SOC L2 Analyst

FP Markets Group of Companies is a well-established multi-regulated broker, founded in Australia, offering traders access to CFD trading on Forex, Indices, Commodities, Stocks and Cryptocurrencies. We are growing and looking to recruit a Full-time SOC L2 Analyst in Cyprus office - a certified Great Place to Work®.

We're looking for a SOC L2 Analyst to take ownership of escalated alerts, lead investigations, and drive detection engineering across our security operations stack. You'll work hands-on with Wazuh, CrowdStrike, and osquery — digging into endpoints, correlating signals, and turning incidents into hardened detections.
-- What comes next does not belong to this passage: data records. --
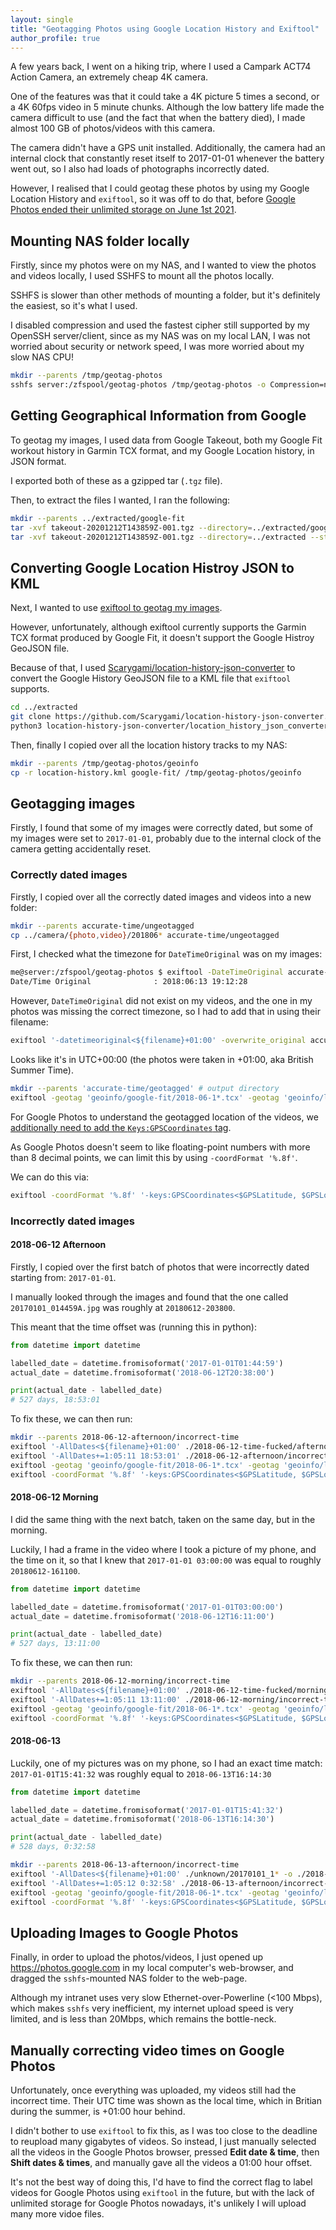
 ```yaml
---
layout: single
title: "Geotagging Photos using Google Location History and Exiftool"
author_profile: true
---
```


A few years back, I went on a hiking trip, where I used a Campark ACT74
Action Camera, an extremely cheap 4K camera.

One of the features was that it could take a 4K picture 5 times a second,
or a 4K 60fps video in 5 minute chunks. Although the low battery life made
the camera difficult to use (and the fact that when the battery died), I made
almost 100 GB of photos/videos with this camera.

The camera didn't have a GPS unit installed. Additionally, the camera had
an internal clock that constantly reset itself to 2017-01-01 whenever
the battery went out, so I also had loads of photographs incorrectly dated.

However, I realised that I could geotag these photos by using my Google Location
History and `exiftool`, so it was off to do that,
before [Google Photos ended their unlimited storage on June 1st 2021](https://www.theverge.com/2020/11/11/21560810/google-photos-unlimited-cap-free-uploads-15gb-ending).

## Mounting NAS folder locally

Firstly, since my photos were on my NAS, and I wanted to view the photos and
videos locally, I used SSHFS to mount all the photos locally.

SSHFS is slower than other methods of mounting a folder, but it's definitely
the easiest, so it's what I used.

I disabled compression and used the fastest cipher still supported by my
OpenSSH server/client, since as my NAS was on my local LAN, I was not worried
about security or network speed, I was more worried about my slow NAS CPU!

```bash
mkdir --parents /tmp/geotag-photos
sshfs server:/zfspool/geotag-photos /tmp/geotag-photos -o Compression=no -o Ciphers=aes128-ctr
```

## Getting Geographical Information from Google

To geotag my images, I used data from Google Takeout, both my Google Fit
workout history in Garmin TCX format, and my Google Location history, in JSON
format.

I exported both of these as a gzipped tar (`.tgz` file).

Then, to extract the files I wanted, I ran the following:

```bash
mkdir --parents ../extracted/google-fit
tar -xvf takeout-20201212T143859Z-001.tgz --directory=../extracted/google-fit --strip-components=3 'Takeout/Fit/Activities/'
tar -xvf takeout-20201212T143859Z-001.tgz --directory=../extracted --strip-components=2 'Takeout/Location History/Location History.json'
```

## Converting Google Location Histroy JSON to KML

Next, I wanted to use [exiftool to geotag my images](https://exiftool.org/geotag.html).

However, unfortunately, although exiftool currently supports the Garmin TCX format
produced by Google Fit, it doesn't support the Google Histroy GeoJSON file.

Because of that, I used
[Scarygami/location-history-json-converter](https://github.com/Scarygami/location-history-json-converter)
to convert the Google History GeoJSON file to a KML file that `exiftool` supports.

```bash
cd ../extracted
git clone https://github.com/Scarygami/location-history-json-converter.git
python3 location-history-json-converter/location_history_json_converter.py 'Location History.json' location-history.kml
```

Then, finally I copied over all the location history tracks to my NAS:

```bash
mkdir --parents /tmp/geotag-photos/geoinfo
cp -r location-history.kml google-fit/ /tmp/geotag-photos/geoinfo
```

## Geotagging images

Firstly, I found that some of my images were correctly dated, but some of
my images were set to `2017-01-01`, probably due to the internal clock of the
camera getting accidentally reset.

### Correctly dated images

Firstly, I copied over all the correctly dated images and videos into a new
folder:

```bash
mkdir --parents accurate-time/ungeotagged
cp ../camera/{photo,video}/201806* accurate-time/ungeotagged
```

First, I checked what the timezone for `DateTimeOriginal` was on my images:

```bash
me@server:/zfspool/geotag-photos $ exiftool -DateTimeOriginal accurate-time/ungeotagged/20180613_191228A.jpg
Date/Time Original              : 2018:06:13 19:12:28
```

However, `DateTimeOriginal` did not exist on my videos,
and the one in my photos was missing the correct timezone, so I had to add that in
using their filename:

```bash
exiftool '-datetimeoriginal<${filename}+01:00' -overwrite_original accurate-time/ungeotagged/
```

Looks like it's in UTC+00:00 (the photos were taken in +01:00, aka British Summer Time).

```bash
mkdir --parents 'accurate-time/geotagged' # output directory
exiftool -geotag 'geoinfo/google-fit/2018-06-1*.tcx' -geotag 'geoinfo/location-history.kml' '-geotime<${DateTimeOriginal}+01:00' -o 'accurate-time/geotagged/' 'accurate-time/ungeotagged'
```

For Google Photos to understand the geotagged location of the videos, we
[additionally need to add the `Keys:GPSCoordinates` tag](https://exiftool.org/forum/index.php?topic=11040.0).

As Google Photos doesn't seem to like floating-point numbers with more than 8
decimal points, we can limit this by using `-coordFormat '%.8f'`.

We can do this via:

```bash
exiftool -coordFormat '%.8f' '-keys:GPSCoordinates<$GPSLatitude, $GPSLongitude' -overwrite_original accurate-time/geotagged/*.mp4
```

### Incorrectly dated images

#### 2018-06-12 Afternoon

Firstly, I copied over the first batch of photos that were incorrectly dated
starting from: `2017-01-01`.

I manually looked through the images and found that the one called
`20170101_014459A.jpg` was roughly at `20180612-203800`.

This meant that the time offset was (running this in python):

```python
from datetime import datetime

labelled_date = datetime.fromisoformat('2017-01-01T01:44:59')
actual_date = datetime.fromisoformat('2018-06-12T20:38:00')

print(actual_date - labelled_date)
# 527 days, 18:53:01
```

To fix these, we can then run:

```bash
mkdir --parents 2018-06-12-afternoon/incorrect-time
exiftool '-AllDates<${filename}+01:00' ./2018-06-12-time-fucked/afternoon/ -o ./2018-06-12-afternoon/incorrect-time/
exiftool '-AllDates+=1:05:11 18:53:01' ./2018-06-12-afternoon/incorrect-time/ -o ./2018-06-12-afternoon/ungeotagged/
exiftool -geotag 'geoinfo/google-fit/2018-06-1*.tcx' -geotag 'geoinfo/location-history.kml' '-geotime<${DateTimeOriginal}+01:00' -o '2018-06-12-afternoon/geotagged/' './2018-06-12-afternoon/ungeotagged/'
exiftool -coordFormat '%.8f' '-keys:GPSCoordinates<$GPSLatitude, $GPSLongitude' -overwrite_original ./2018-06-12-afternoon/geotagged/*.mp4
```

#### 2018-06-12 Morning

I did the same thing with the next batch, taken on the same day, but in the
morning.

Luckily, I had a frame in the video where I took a picture of my phone,
and the time on it, so that I knew that `2017-01-01 03:00:00` was equal to
roughly `20180612-161100`.

```python
from datetime import datetime

labelled_date = datetime.fromisoformat('2017-01-01T03:00:00')
actual_date = datetime.fromisoformat('2018-06-12T16:11:00')

print(actual_date - labelled_date)
# 527 days, 13:11:00
```

To fix these, we can then run:

```bash
mkdir --parents 2018-06-12-morning/incorrect-time
exiftool '-AllDates<${filename}+01:00' ./2018-06-12-time-fucked/morning/ -o ./2018-06-12-morning/incorrect-time/
exiftool '-AllDates+=1:05:11 13:11:00' ./2018-06-12-morning/incorrect-time/ -o ./2018-06-12-morning/ungeotagged/
exiftool -geotag 'geoinfo/google-fit/2018-06-1*.tcx' -geotag 'geoinfo/location-history.kml' '-geotime<${DateTimeOriginal}+01:00' -o '2018-06-12-morning/geotagged/' './2018-06-12-morning/ungeotagged/'
exiftool -coordFormat '%.8f' '-keys:GPSCoordinates<$GPSLatitude, $GPSLongitude' -overwrite_original ./2018-06-12-morning/geotagged/*.mp4
```

#### 2018-06-13

Luckily, one of my pictures was on my phone, so I had an exact time match:
`2017-01-01T15:41:32` was roughly equal to `2018-06-13T16:14:30`

```python
from datetime import datetime

labelled_date = datetime.fromisoformat('2017-01-01T15:41:32')
actual_date = datetime.fromisoformat('2018-06-13T16:14:30')

print(actual_date - labelled_date)
# 528 days, 0:32:58
```

```bash
mkdir --parents 2018-06-13-afternoon/incorrect-time
exiftool '-AllDates<${filename}+01:00' ./unknown/20170101_1* -o ./2018-06-13-afternoon/incorrect-time/
exiftool '-AllDates+=1:05:12 0:32:58' ./2018-06-13-afternoon/incorrect-time/ -o ./2018-06-13-afternoon/ungeotagged/
exiftool -geotag 'geoinfo/google-fit/2018-06-1*.tcx' -geotag 'geoinfo/location-history.kml' '-geotime<${DateTimeOriginal}+01:00' -o '2018-06-13-afternoon/geotagged/' './2018-06-13-afternoon/ungeotagged/'
exiftool -coordFormat '%.8f' '-keys:GPSCoordinates<$GPSLatitude, $GPSLongitude' -overwrite_original ./2018-06-13-afternoon/geotagged/*.mp4
```

## Uploading Images to Google Photos

Finally, in order to upload the photos/videos,
I just opened up <https://photos.google.com> in my local computer's web-browser,
and dragged the `sshfs`-mounted NAS folder to the web-page.

Although my intranet uses very slow Ethernet-over-Powerline (<100 Mbps),
which makes `sshfs` very inefficient, my internet upload speed is very limited,
and is less than 20Mbps, which remains the bottle-neck.

## Manually correcting video times on Google Photos

Unfortunately, once everything was uploaded, my videos still had the incorrect
time. Their UTC time was shown as the local time, which in Britian during the summer,
is +01:00 hour behind.

I didn't bother to use `exiftool` to fix this, as I was too close to the deadline
to reupload many gigabytes of videos. So instead, I just manually selected all
the videos in the Google Photos browser, pressed **Edit date & time**,
then **Shift dates & times**, and manually gave all the videos a 01:00 hour offset.

It's not the best way of doing this, I'd have to find the correct flag to label
videos for Google Photos using `exiftool` in the future, but with the lack
of unlimited storage for Google Photos nowadays, it's unlikely I will upload
many more vidoe files.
What You'll Work With: Wazuh · CrowdStrike Falcon · osquery · MITRE ATT&CK · Sigma / YARA · Python · PowerShell

Reporting to: Head of Security and Infrastructure

Responsibilities:

• Triage and investigate escalations from L1, including EDR, SIEM, and threat intel alerts
• Lead incident investigations end-to-end — scoping, containment, eradication, recovery
• Perform host and endpoint forensics: process trees, persistence, lateral movement, artifacts
• Analyze suspicious binaries and scripts; identify malware behavior and IOCs
• Tune and develop detections in Wazuh and CrowdStrike — rules, custom queries, response actions
• Write and maintain osquery packs for fleet-wide investigation and continuous monitoring
• Hunt proactively for threats using EDR telemetry, logs, and threat intelligence
• Produce clear incident reports — technical findings, timeline, root cause, recommendations
• Contribute to playbooks, runbooks, and post-incident reviews
• Partner with IT, infrastructure, and engineering teams on remediation and hardening

Candidate profile:

• 3+ years in SOC, incident response, or threat hunting roles (L2 level)
• Hands-on production experience with Wazuh — rules, decoders, agents, integrations
• Hands-on CrowdStrike Falcon experience — investigations, RTR, custom IOAs
• Strong osquery skills — writing queries, building packs, fleet-wide hunts
• Solid understanding of malware behavior, common TTPs, and the MITRE ATT&CK framework
• Investigation experience across Windows, Linux, and macOS endpoints
• Log analysis and correlation across endpoint, network, identity, and cloud sources
• Familiarity with reverse engineering concepts — static and dynamic analysis basics
• Experience with fraud detection and incident response
• Scripting in Python, PowerShell, or Bash

Nice to Have:

• Digital forensics experience — disk, memory, timeline analysis (Volatility, Velociraptor, KAPE)
• Deeper reverse engineering skills (IDA, Ghidra, x64dbg)
• Detection engineering with Sigma, YARA
• Cloud incident response (AWS, GCP, Azure)
• Threat intelligence and IOC pivoting (MISP, OpenCTI, VirusTotal)
• Certifications — GCIH, GCFA, GCFE, GREM, OSCP, CrowdStrike CCFA / CCFR
• Experience in regulated environments (fintech, financial services)

Our offer:

• A certified Great Place to Work®  reflecting our commitment to a positive culture, employee well-being, and support
• Welcoming, young and multicultural team with approachable leadership
• Ability to contribute to dynamic business at a growth phase
• High level of autonomy, support of ideas and putting your expertise into the best practices for the company
• Continuous personal development, training budget, growth with the company and opportunity to learn from industry leaders
• Competitive remuneration, regular salary reviews and performance-based incentive schemes
• Vibrant company life: from team activities to global celebrations
• New beautiful office in an easily accessible location with company-provided fruits, breakfasts and lunches
• Free access to multiple sports and wellness facilities across the country
• Free company-provided parking
• Medical insurance and pension fund after probation period
• A gift and a day off on your Birthday
• Visa and work permit support if required 

Journey to FP Markets:

• Interview with People Function member (30 - 45 min) to assess match to our culture
• Interview with your future manager (45 min - 1 hour) to assess match to the job and the team and discuss role expectations

Join our team and be a part of a professional, rapidly-growing company operating in a multicultural environment!